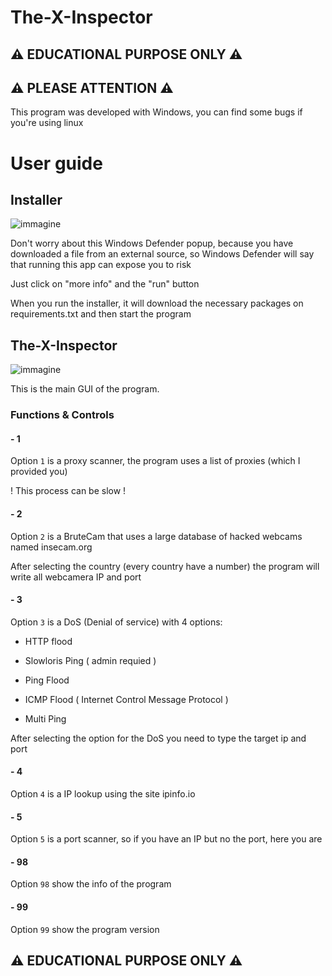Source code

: # The-X-Inspector
## ⚠ EDUCATIONAL PURPOSE ONLY ⚠
## ⚠ PLEASE ATTENTION ⚠
This program was developed with Windows, you can find some bugs if you're using linux

# User guide 
## Installer
![immagine](https://github.com/Fedi6431/The-X-Inspector/assets/102946457/2a5fed3e-98c1-43df-9917-2127ac1563ea)

Don't worry about this Windows Defender popup, because you have downloaded a file from an external source, so Windows Defender will say that running this app can expose you to risk

Just click on "more info" and the "run" button

When you run the installer, it will download the necessary packages on requirements.txt and then start the program

## The-X-Inspector
![immagine](https://github.com/Fedi6431/The-X-Inspector/assets/102946457/565aa3c8-3e18-4fc0-8307-8cdeeed76749)

This is the main GUI of the program.

### Functions & Controls

#### - 1 
Option `1` is a proxy scanner, the program uses a list of proxies (which I provided you)

! This process can be slow !

#### - 2
Option `2` is a BruteCam that uses a large database of hacked webcams named insecam.org

After selecting the country (every country have a number) the program will write all webcamera IP and port

#### - 3
Option `3` is a DoS (Denial of service)  with 4 options:

- HTTP flood 

- Slowloris Ping ( admin requied )

- Ping Flood

- ICMP Flood ( Internet Control Message Protocol )

- Multi Ping 

After selecting the option for the DoS you need to type the target ip and port

#### - 4
Option `4` is a IP lookup using the site ipinfo.io

#### - 5
Option `5` is a port scanner, so if you have an IP but no the port, here you are

#### - 98 
Option `98` show the info of the program

#### - 99
Option `99` show the program version
## ⚠ EDUCATIONAL PURPOSE ONLY ⚠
# # # # #
Aim of the exercise:
Print every record above exactly, with no pictures.

Answer box:
Source code

: # The-X-Inspector
## ⚠ EDUCATIONAL PURPOSE ONLY ⚠
## ⚠ PLEASE ATTENTION ⚠
This program was developed with Windows, you can find some bugs if you're using linux

# User guide 
## Installer
![immagine](https://github.com/Fedi6431/The-X-Inspector/assets/102946457/2a5fed3e-98c1-43df-9917-2127ac1563ea)

Don't worry about this Windows Defender popup, because you have downloaded a file from an external source, so Windows Defender will say that running this app can expose you to risk

Just click on "more info" and the "run" button

When you run the installer, it will download the necessary packages on requirements.txt and then start the program

## The-X-Inspector
![immagine](https://github.com/Fedi6431/The-X-Inspector/assets/102946457/565aa3c8-3e18-4fc0-8307-8cdeeed76749)

This is the main GUI of the program.

### Functions & Controls

#### - 1 
Option `1` is a proxy scanner, the program uses a list of proxies (which I provided you)

! This process can be slow !

#### - 2
Option `2` is a BruteCam that uses a large database of hacked webcams named insecam.org

After selecting the country (every country have a number) the program will write all webcamera IP and port

#### - 3
Option `3` is a DoS (Denial of service)  with 4 options:

- HTTP flood 

- Slowloris Ping ( admin requied )

- Ping Flood

- ICMP Flood ( Internet Control Message Protocol )

- Multi Ping 

After selecting the option for the DoS you need to type the target ip and port

#### - 4
Option `4` is a IP lookup using the site ipinfo.io

#### - 5
Option `5` is a port scanner, so if you have an IP but no the port, here you are

#### - 98 
Option `98` show the info of the program

#### - 99
Option `99` show the program version
## ⚠ EDUCATIONAL PURPOSE ONLY ⚠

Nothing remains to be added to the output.